This is based upon this question. The question said:
Is there a way for me to subset data based on column names starting with a particular string? I have some columns which are like ABC_1 ABC_2 ABC_3 and some like XYZ_1, XYZ_2,XYZ_3 let's say.
How can I subset my df based only on columns containing the above portions of text (lets say, ABC or XYZ)? I can use indices, but the columns are too scattered in data and it becomes too much of hard coding.
Also, I want to only include rows from each of these columns where any of their value is >0 so if either of the 6 columns above has a 1 in the row, it makes a cut into my final data frame.
One of the answers used dplyr to select multiple columns for the new data:
df <- df %>% dplyr:: select(grep("ABC", names(df)), grep("XYZ", names(df)))
However, I'd like a data.table solution similar to the above. I know that (as per one of the answers) that data.table can do one condition, but unsure how to do multiple:
df[, grep("ABC", names(df)), with = FALSE]
CodePudding user response:
Why not this?
set.seed(1)
df <- data.frame( ABC_1 = sample(0:1,3,repl = TRUE),
ABC_2 = sample(0:1,3,repl = TRUE),
XYZ_1 = sample(0:1,3,repl = TRUE),
XYZ_2 = sample(0:1,3,repl = TRUE),
BCD_1 = sample(0:1, 3, replace = TRUE))
library(data.table)
df[, c(grep("ABC", names(df)), grep("XYZ", names(df)))]
#> ABC_1 ABC_2 XYZ_1 XYZ_2
#> 1 0 0 0 1
#> 2 1 1 0 0
#> 3 0 0 1 0
Created on 2022-07-08 by the reprex package (v2.0.1)

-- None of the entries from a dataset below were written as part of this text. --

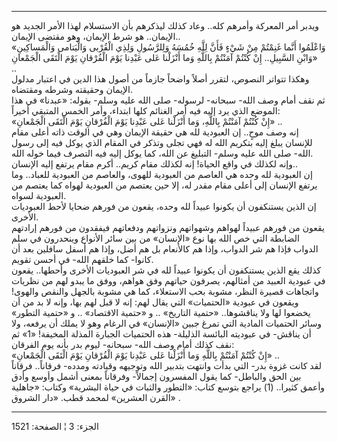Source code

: ------------------------------------------------------------------------

ويدبر أمر المعركة وأمرهم كله.. وعاد كذلك ليذكرهم بأن الاستسلام لهذا
الأمر الجديد هو الإيمان.. هو شرط الإيمان، وهو مقتضى الإيمان..  
«وَاعْلَمُوا أَنَّما غَنِمْتُمْ مِنْ شَيْءٍ فَأَنَّ لِلَّهِ خُمُسَهُ وَلِلرَّسُولِ وَلِذِي الْقُرْبى وَالْيَتامى
وَالْمَساكِينِ وَابْنِ السَّبِيلِ.. إِنْ كُنْتُمْ آمَنْتُمْ بِاللَّهِ وَما أَنْزَلْنا عَلى عَبْدِنا يَوْمَ
الْفُرْقانِ يَوْمَ الْتَقَى الْجَمْعانِ»  
..  
وهكذا تتواتر النصوص، لتقرر أصلاً واضحاً جازماً من أصول هذا الدين في اعتبار
مدلول الإيمان وحقيقته وشرطه ومقتضاه.  
ثم نقف أمام وصف الله- سبحانه- لرسوله- صلى الله عليه وسلم- بقوله: «عبدنا»
في هذا الموضع الذي يرد إليه فيه أمر الغنائم كلها ابتداء، وأمر الخمس
المتبقي أخيراً:  
«إِنْ كُنْتُمْ آمَنْتُمْ بِاللَّهِ، وَما أَنْزَلْنا عَلى عَبْدِنا يَوْمَ الْفُرْقانِ يَوْمَ الْتَقَى
الْجَمْعانِ» ..  
إنه وصف موحٍ.. إن العبودية لله هي حقيقة الإيمان وهي في الوقت ذاته أعلى
مقام للإنسان يبلغ إليه بتكريم الله له فهي تجلى وتذكر في المقام الذي يوكل
فيه إلى رسول الله- صلى الله عليه وسلم- التبليغ عن الله، كما يوكل إليه
فيه التصرف فيما خوله الله.  
وإنه لكذلك في واقع الحياة! إنه لكذلك مقام كريم.. أكرم مقام يرتفع إليه
الإنسان..  
إن العبودية لله وحده هي العاصم من العبودية للهوى، والعاصم من العبودية
للعباد.. وما يرتفع الإنسان إلى أعلى مقام مقدر له، إلا حين يعتصم من
العبودية لهواه كما يعتصم من العبودية لسواه.  
إن الذين يستنكفون أن يكونوا عبيداً لله وحده، يقعون من فورهم ضحايا لأحط
العبوديات الأخرى.  
يقعون من فورهم عبيداً لهواهم وشهواتهم ونزواتهم ودفعاتهم فيفقدون من فورهم
إرادتهم الضابطة التي خص الله بها نوع «الإنسان» من بين سائر الأنواع
وينحدرون في سلم الدواب فإذا هم شر الدواب، وإذا هم كالأنعام بل هم أضل،
وإذا هم أسفل سافلين بعد أن كانوا- كما خلقهم الله- في أحسن تقويم.  
كذلك يقع الذين يستنكفون أن يكونوا عبيداً لله في شر العبوديات الأخرى
وأحطها.. يقعون في عبودية العبيد من أمثالهم، يصرفون حياتهم وفق هواهم،
ووفق ما يبدو لهم من نظريات واتجاهات قصيرة النظر، مشوبة بحب الاستعلاء،
كما هي مشوبة بالجهل والنقص والهوى! ويقعون في عبودية «الحتميات» التي يقال
لهم: إنه لا قبل لهم بها، وإنه لا بد من أن يخضعوا لها ولا يناقشوها..
«حتمية التاريخ» .. و «حتمية الاقتصاد» .. و «حتمية التطور» وسائر الحتميات
المادية التي تمرغ جبين «الإنسان» في الرغام وهو لا يملك أن يرفعه، ولا أن
يناقش- في عبوديته البائسة الذليلة- هذه الحتميات الجبارة المذلة المخيفة!
«1» ثم نقف كذلك أمام وصف الله- سبحانه- ليوم بدر بأنه يوم الفرقان:  
«إِنْ كُنْتُمْ آمَنْتُمْ بِاللَّهِ وَما أَنْزَلْنا عَلى عَبْدِنا يَوْمَ الْفُرْقانِ يَوْمَ الْتَقَى الْجَمْعانِ»
..  
لقد كانت غزوة بدر- التي بدأت وانتهت بتدبير الله وتوجيهه وقيادته ومدده-
فرقاناً.. فرقاناً بين الحق والباطل- كما يقول المفسرون إجمالاً- وفرقاناً
بمعنى أشمل وأوسع وأدق وأعمق كثيرا.. (1) يراجع بتوسع كتاب: «التطور
والثبات في حياة البشرية» وكتاب: «جاهلية القرن العشرين» لمحمد قطب. «دار
الشروق» .

------------------------------------------------------------------------

الجزء: 3 ¦ الصفحة: 1521
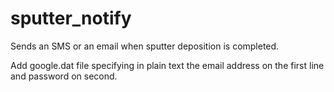 # sputter_notify
Sends an SMS or an email when sputter deposition is completed.

Add google.dat file specifying in plain text the email address on the first line and password on second.
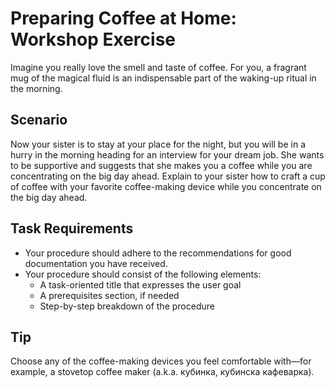 # Preparing Coffee at Home: Workshop Exercise

Imagine you really love the smell and taste of coffee. For you, a fragrant mug of the magical fluid is an indispensable part of the waking-up ritual in the morning.

## Scenario

Now your sister is to stay at your place for the night, but you will be in a hurry in the morning heading for an interview for your dream job. She wants to be supportive and suggests that she makes you a coffee while you are concentrating on the big day ahead. Explain to your sister how to craft a cup of coffee with your favorite coffee-making device while you concentrate on the big day ahead.

## Task Requirements

* Your procedure should adhere to the recommendations for good documentation you have received.
* Your procedure should consist of the following elements:
	* A task-oriented title that expresses the user goal
	* A prerequisites section, if needed
	* Step-by-step breakdown of the procedure

## Tip

Choose any of the coffee-making devices you feel comfortable with&mdash;for example, a stovetop coffee maker (a.k.a. кубинка, кубинска кафеварка).
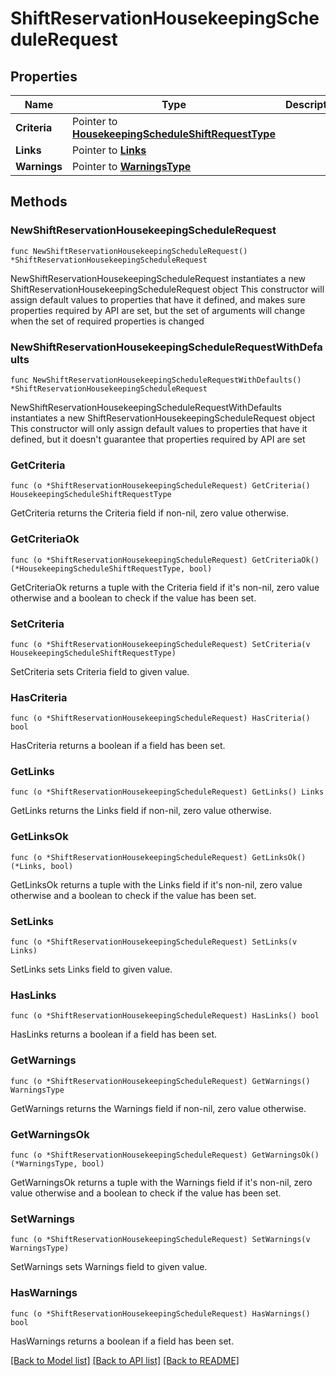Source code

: # ShiftReservationHousekeepingScheduleRequest

## Properties

Name | Type | Description | Notes
------------ | ------------- | ------------- | -------------
**Criteria** | Pointer to [**HousekeepingScheduleShiftRequestType**](HousekeepingScheduleShiftRequestType.md) |  | [optional] 
**Links** | Pointer to [**Links**](Links.md) |  | [optional] 
**Warnings** | Pointer to [**WarningsType**](WarningsType.md) |  | [optional] 

## Methods

### NewShiftReservationHousekeepingScheduleRequest

`func NewShiftReservationHousekeepingScheduleRequest() *ShiftReservationHousekeepingScheduleRequest`

NewShiftReservationHousekeepingScheduleRequest instantiates a new ShiftReservationHousekeepingScheduleRequest object
This constructor will assign default values to properties that have it defined,
and makes sure properties required by API are set, but the set of arguments
will change when the set of required properties is changed

### NewShiftReservationHousekeepingScheduleRequestWithDefaults

`func NewShiftReservationHousekeepingScheduleRequestWithDefaults() *ShiftReservationHousekeepingScheduleRequest`

NewShiftReservationHousekeepingScheduleRequestWithDefaults instantiates a new ShiftReservationHousekeepingScheduleRequest object
This constructor will only assign default values to properties that have it defined,
but it doesn't guarantee that properties required by API are set

### GetCriteria

`func (o *ShiftReservationHousekeepingScheduleRequest) GetCriteria() HousekeepingScheduleShiftRequestType`

GetCriteria returns the Criteria field if non-nil, zero value otherwise.

### GetCriteriaOk

`func (o *ShiftReservationHousekeepingScheduleRequest) GetCriteriaOk() (*HousekeepingScheduleShiftRequestType, bool)`

GetCriteriaOk returns a tuple with the Criteria field if it's non-nil, zero value otherwise
and a boolean to check if the value has been set.

### SetCriteria

`func (o *ShiftReservationHousekeepingScheduleRequest) SetCriteria(v HousekeepingScheduleShiftRequestType)`

SetCriteria sets Criteria field to given value.

### HasCriteria

`func (o *ShiftReservationHousekeepingScheduleRequest) HasCriteria() bool`

HasCriteria returns a boolean if a field has been set.

### GetLinks

`func (o *ShiftReservationHousekeepingScheduleRequest) GetLinks() Links`

GetLinks returns the Links field if non-nil, zero value otherwise.

### GetLinksOk

`func (o *ShiftReservationHousekeepingScheduleRequest) GetLinksOk() (*Links, bool)`

GetLinksOk returns a tuple with the Links field if it's non-nil, zero value otherwise
and a boolean to check if the value has been set.

### SetLinks

`func (o *ShiftReservationHousekeepingScheduleRequest) SetLinks(v Links)`

SetLinks sets Links field to given value.

### HasLinks

`func (o *ShiftReservationHousekeepingScheduleRequest) HasLinks() bool`

HasLinks returns a boolean if a field has been set.

### GetWarnings

`func (o *ShiftReservationHousekeepingScheduleRequest) GetWarnings() WarningsType`

GetWarnings returns the Warnings field if non-nil, zero value otherwise.

### GetWarningsOk

`func (o *ShiftReservationHousekeepingScheduleRequest) GetWarningsOk() (*WarningsType, bool)`

GetWarningsOk returns a tuple with the Warnings field if it's non-nil, zero value otherwise
and a boolean to check if the value has been set.

### SetWarnings

`func (o *ShiftReservationHousekeepingScheduleRequest) SetWarnings(v WarningsType)`

SetWarnings sets Warnings field to given value.

### HasWarnings

`func (o *ShiftReservationHousekeepingScheduleRequest) HasWarnings() bool`

HasWarnings returns a boolean if a field has been set.


[[Back to Model list]](../README.md#documentation-for-models) [[Back to API list]](../README.md#documentation-for-api-endpoints) [[Back to README]](../README.md)


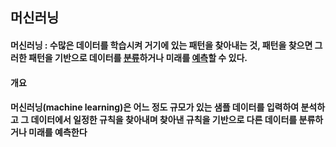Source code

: ## 머신러닝  

#### 머신러닝 : 수많은 데이터를 학습시켜 거기에 있는 패턴을 찾아내는 것, 패턴을 찾으면 그러한 패턴을 기반으로 데이터를 <u>분류</u>하거나 미래를 <u>예측</u>할 수 있다.

#### 개요  
<h4> 머신러닝(machine learning)은 어느 정도 규모가 있는 샘플 데이터를 입력하여 분석하고 그 데이터에서 일정한 규칙을 찾아내며 찾아낸 규칙을 기반으로 다른 데이터를 분류하거나 미래를 예측한다</h4>  
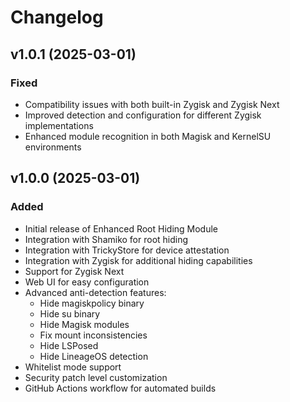 # Changelog

## v1.0.1 (2025-03-01)

### Fixed
- Compatibility issues with both built-in Zygisk and Zygisk Next
- Improved detection and configuration for different Zygisk implementations
- Enhanced module recognition in both Magisk and KernelSU environments

## v1.0.0 (2025-03-01)

### Added
- Initial release of Enhanced Root Hiding Module
- Integration with Shamiko for root hiding
- Integration with TrickyStore for device attestation
- Integration with Zygisk for additional hiding capabilities
- Support for Zygisk Next
- Web UI for easy configuration
- Advanced anti-detection features:
  - Hide magiskpolicy binary
  - Hide su binary
  - Hide Magisk modules
  - Fix mount inconsistencies
  - Hide LSPosed
  - Hide LineageOS detection
- Whitelist mode support
- Security patch level customization
- GitHub Actions workflow for automated builds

CodePudding user response:
Say you had a data.table with these many columns:
library(data.table)
DF <- matrix(data = rnorm(n = 50), nrow = 5, ncol = 10) |>
round(digits = 2) |>
as.data.table()
colnames(DF) <- paste0(letters[1:5], 1:10)
DF
#> a1 b2 c3 d4 e5 a6 b7 c8 d9 e10
#> 1: 0.50 0.23 1.59 1.77 1.14 0.54 1.43 0.77 -1.22 1.25
#> 2: 0.16 -0.66 0.91 0.21 -2.96 -0.76 0.26 0.28 -0.59 0.23
#> 3: -1.60 -1.01 -0.22 1.14 -1.94 -0.65 -0.36 0.94 0.31 0.47
#> 4: -1.50 0.26 -0.54 0.60 -0.81 -0.41 0.30 0.52 0.10 -1.02
#> 5: -0.60 -1.64 1.33 0.31 -1.82 -0.33 -1.89 0.34 -0.68 0.72
To select only those columns starting with a certain prefix, say "a", you can use startsWith():
DF[, .SD, .SDcols = startsWith(x = colnames(DF), prefix = "a")]
#> a1 a6
#> 1: 0.50 0.54
#> 2: 0.16 -0.76
#> 3: -1.60 -0.65
#> 4: -1.50 -0.41
#> 5: -0.60 -0.33
To select all those columns whose names contain certain strings, eg. either an "a" or a "b", you can use grep() with a pattern that matches either "a" or "b":
DF[, .SD, .SDcols = grep(pattern = "a|b", x = colnames(DF))]
#> a1 b2 a6 b7
#> 1: 0.50 0.23 0.54 1.43
#> 2: 0.16 -0.66 -0.76 0.26
#> 3: -1.60 -1.01 -0.65 -0.36
#> 4: -1.50 0.26 -0.41 0.30
#> 5: -0.60 -1.64 -0.33 -1.89
CodePudding user response:
You can select multiple columns that match certain patterns in data.table using patterns in its .SDcols argument:
# turn df into data.table
setDT(df)
# select columns that start with ABD or XYZ
df[, .SD, .SDcols=patterns("ABC|XYZ")]
# or
df[, grep("ABC|XYZ", names(df)), with=FALSE]
subsetting rows and columns at the same time
cols = grep("ABC|XYZ", names(df))
df[rowSums(df[, ..cols]>0)>0, .SD, .SDcols=cols]
CodePudding user response:
One-liner for data.table (using objectclosure's sample DF):
DF[, .SD[rowSums(.SD > 0) > 0,], .SDcols = patterns("^a")]
# a1 a6
# <num> <num>
# 1: 1.37 -0.70
# 2: 1.92 0.60
# 3: 0.41 -0.06
# 4: -1.43 1.28
# 5: 0.22 -0.89
For clarity since there are two > 0s in the code:
.SD > 0is your filter of "value over 0"; androwSums(.) > 0means one or more values on a row meets the above condition.
Translation, if you wanted rows where one or more values are greater than 3, then the inner code would be .SD[rowSums(.SD > 3) > 0,].